United with Koror by the beautiful Japan-Palau Friendship Bridge, Airai State accommodates visitors in tropical resorts nestled in the mountainous jungle.
Airai Water Paradise Hotel and Spa is located in a historic building with rich woodwork, a restaurant that serves local cuisine, some alleged resident ghosts, and a great view from every balcony.
After a day of kayaking, it was nice to land in a clean room with a pink bed canopy, and to indulge in a buffet dinner featuring local delicacies made of taro root, yams, and coconut.
The new full-service Ngellil Nature Island Resort, only accessible by boat, boasts an eight-room guest house inspired by the traditional “bai” architecture, and outdoor dining gazebos where fresh local fare is served right off the grill.
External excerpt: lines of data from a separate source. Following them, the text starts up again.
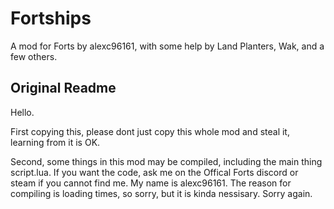 # Fortships

A mod for Forts by alexc96161, with some help by Land Planters, Wak, and a few others.

## Original Readme

Hello.

First copying this, please dont just copy this whole mod and steal it, learning from it is OK.

Second, some things in this mod may be compiled, including the main thing script.lua.
If you want the code, ask me on the Offical Forts discord or steam if you cannot find me. My name is alexc96161.
The reason for compiling is loading times, so sorry, but it is kinda nessisary. Sorry again.
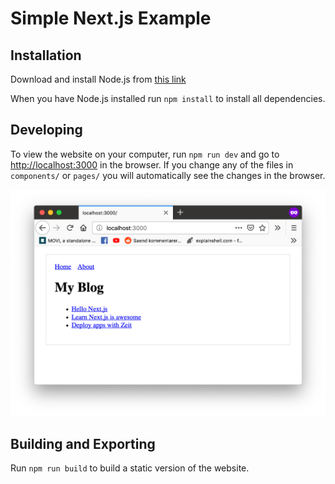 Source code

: # Simple Next.js Example

## Installation

Download and install Node.js from [this link](https://nodejs.org/en/download/)

When you have Node.js installed run `npm install` to install all dependencies.

## Developing

To view the website on your computer, run `npm run dev` and go to [http://localhost:3000](http://localhost:3000) in the browser. If you change any of the files in `components/` or `pages/` you will automatically see the changes in the browser.

![](screenshot.png)

## Building and Exporting

Run `npm run build` to build a static version of the website.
It also has a shell-ridden private beach from where you can walk to your boat if the tide is too low for it to come closer and get you.
Excursions provided by the Ngellil are many, and can take you to the rocky uphill trails through the lush jungle to see its many hidden treasures.
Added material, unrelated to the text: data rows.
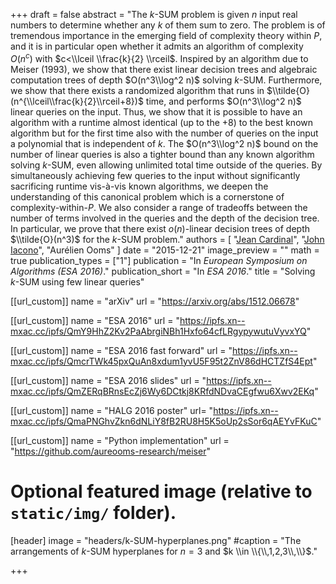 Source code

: +++
draft = false
abstract = "The $k$-SUM problem is given $n$ input real numbers to determine whether any $k$ of them sum to zero. The problem is of tremendous importance in the emerging field of complexity theory within $P$, and it is in particular open whether it admits an algorithm of complexity $O(n^c)$ with $c<\\lceil \\frac{k}{2} \\rceil$. Inspired by an algorithm due to Meiser (1993), we show that there exist linear decision trees and algebraic computation trees of depth $O(n^3\\log^2 n)$ solving $k$-SUM. Furthermore, we show that there exists a randomized algorithm that runs in $\\tilde{O}(n^{\\lceil\\frac{k}{2}\\rceil+8})$ time, and performs $O(n^3\\log^2 n)$ linear queries on the input. Thus, we show that it is possible to have an algorithm with a runtime almost identical (up to the $+8$) to the best known algorithm but for the first time also with the number of queries on the input a polynomial that is independent of $k$. The $O(n^3\\log^2 n)$ bound on the number of linear queries is also a tighter bound than any known algorithm solving $k$-SUM, even allowing unlimited total time outside of the queries.  By simultaneously achieving few queries to the input without significantly sacrificing runtime vis-à-vis known algorithms, we deepen the understanding of this canonical problem which is a cornerstone of complexity-within-$P$.  We also consider a range of tradeoffs between the number of terms involved in the queries and the depth of the decision tree. In particular, we prove that there exist $o(n)$-linear decision trees of depth $\\tilde{O}(n^3)$ for the $k$-SUM problem."
authors = [
"[Jean Cardinal](http://homepages.ulb.ac.be/~jcardin)",
"[John Iacono](http://johniacono.com)",
"Aurélien Ooms"
]
date = "2015-12-21"
image_preview = ""
math = true
publication_types = ["1"]
publication = "In *European Symposium on Algorithms (ESA 2016)*."
publication_short = "In *ESA 2016*."
title = "Solving $k$-SUM using few linear queries"

[[url_custom]]
name = "arXiv"
url = "https://arxiv.org/abs/1512.06678"

[[url_custom]]
name = "ESA 2016"
url = "https://ipfs.xn--mxac.cc/ipfs/QmY9HhZ2Kv2PaAbrgiNBh1Hxfo64cfLRgypywutuVyvxYQ"

[[url_custom]]
name = "ESA 2016 fast forward"
url = "https://ipfs.xn--mxac.cc/ipfs/QmcrTWk45pxQuAn8xdum1yvU5F95t2ZnV86dHCTZfS4Ept"

[[url_custom]]
name = "ESA 2016 slides"
url = "https://ipfs.xn--mxac.cc/ipfs/QmZERqBRnsEcZj6Wy6DCtkj8KRfdNDvaCEgfwu6Xwv2EKq"

[[url_custom]]
name = "HALG 2016 poster"
url= "https://ipfs.xn--mxac.cc/ipfs/QmaPNGhvZkn6dNLiY8fB2RU8H5K5oUp2sSor6qAEYvFKuC"

[[url_custom]]
name = "Python implementation"
url = "https://github.com/aureooms-research/meiser"


# Optional featured image (relative to `static/img/` folder).
[header]
image = "headers/k-SUM-hyperplanes.png"
#caption = "The arrangements of $k$-SUM hyperplanes for $n=3$ and $k \\in \\{\\,1,2,3\\,\\}$."

+++

<!--More detail can easily be written here using *Markdown* and $\\rm \\LaTeX$ math code.-->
One of them is the Bat Cave, an ancient limestone formation with fantastic stalactites and stalagmites, dark indentations, dripping water, slippery floors, and other attributes of a horror movie. An entire nation of harmless and endlessly fascinating creatures clings to its crevices, and erratically flies around spooked by our flashlights.
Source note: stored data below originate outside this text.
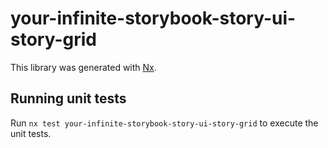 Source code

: # your-infinite-storybook-story-ui-story-grid

This library was generated with [Nx](https://nx.dev).

## Running unit tests

Run `nx test your-infinite-storybook-story-ui-story-grid` to execute the unit tests.

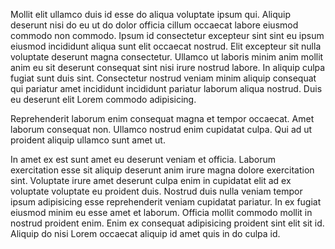 Mollit elit ullamco duis id esse do aliqua voluptate ipsum qui. Aliquip deserunt nisi do eu ut do dolor officia cillum occaecat labore eiusmod commodo non commodo. Ipsum id consectetur excepteur sint sint eu ipsum eiusmod incididunt aliqua sunt elit occaecat nostrud. Elit excepteur sit nulla voluptate deserunt magna consectetur. Ullamco ut laboris minim anim mollit anim eu sit deserunt consequat sint nisi irure nostrud labore. In aliquip culpa fugiat sunt duis sint. Consectetur nostrud veniam minim aliquip consequat qui pariatur amet incididunt incididunt pariatur laborum aliqua nostrud. Duis eu deserunt elit Lorem commodo adipisicing.

Reprehenderit laborum enim consequat magna et tempor occaecat. Amet laborum consequat non. Ullamco nostrud enim cupidatat culpa. Qui ad ut proident aliquip ullamco sunt amet ut.

In amet ex est sunt amet eu deserunt veniam et officia. Laborum exercitation esse sit aliquip deserunt anim irure magna dolore exercitation sint. Voluptate irure amet deserunt culpa enim in cupidatat elit ad ex voluptate voluptate eu proident duis. Nostrud duis nulla veniam tempor ipsum adipisicing esse reprehenderit veniam cupidatat pariatur. In ex fugiat eiusmod minim eu esse amet et laborum. Officia mollit commodo mollit in nostrud proident enim. Enim ex consequat adipisicing proident sint elit sit id. Aliquip do nisi Lorem occaecat aliquip id amet quis in do culpa id.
Another treasure of the jungle is Yap Stone Money, quarried from Palau’s limestone. The money is huge, round, weighs a ton, and cannot be transferred even by its owner.
A medium-size person can comfortably fit inside the holes in the center of this currency – in some explicit “We’re in the Money” fashion. This kind of money was not supposed to change hands, or at least not often. The stone money was used to decorate rich citizens’ front yards for all the neighbors to see and respect the power it provided.
No matter what’s your adventure in Palau, be it scuba diving, snorkeling, kayaking, or boat-assisted dry-land excursions into the jungle, every great day in Palau is usually a bad hair day. But who would remember that? For more information about Palau, visit the Palau Visitors Authority.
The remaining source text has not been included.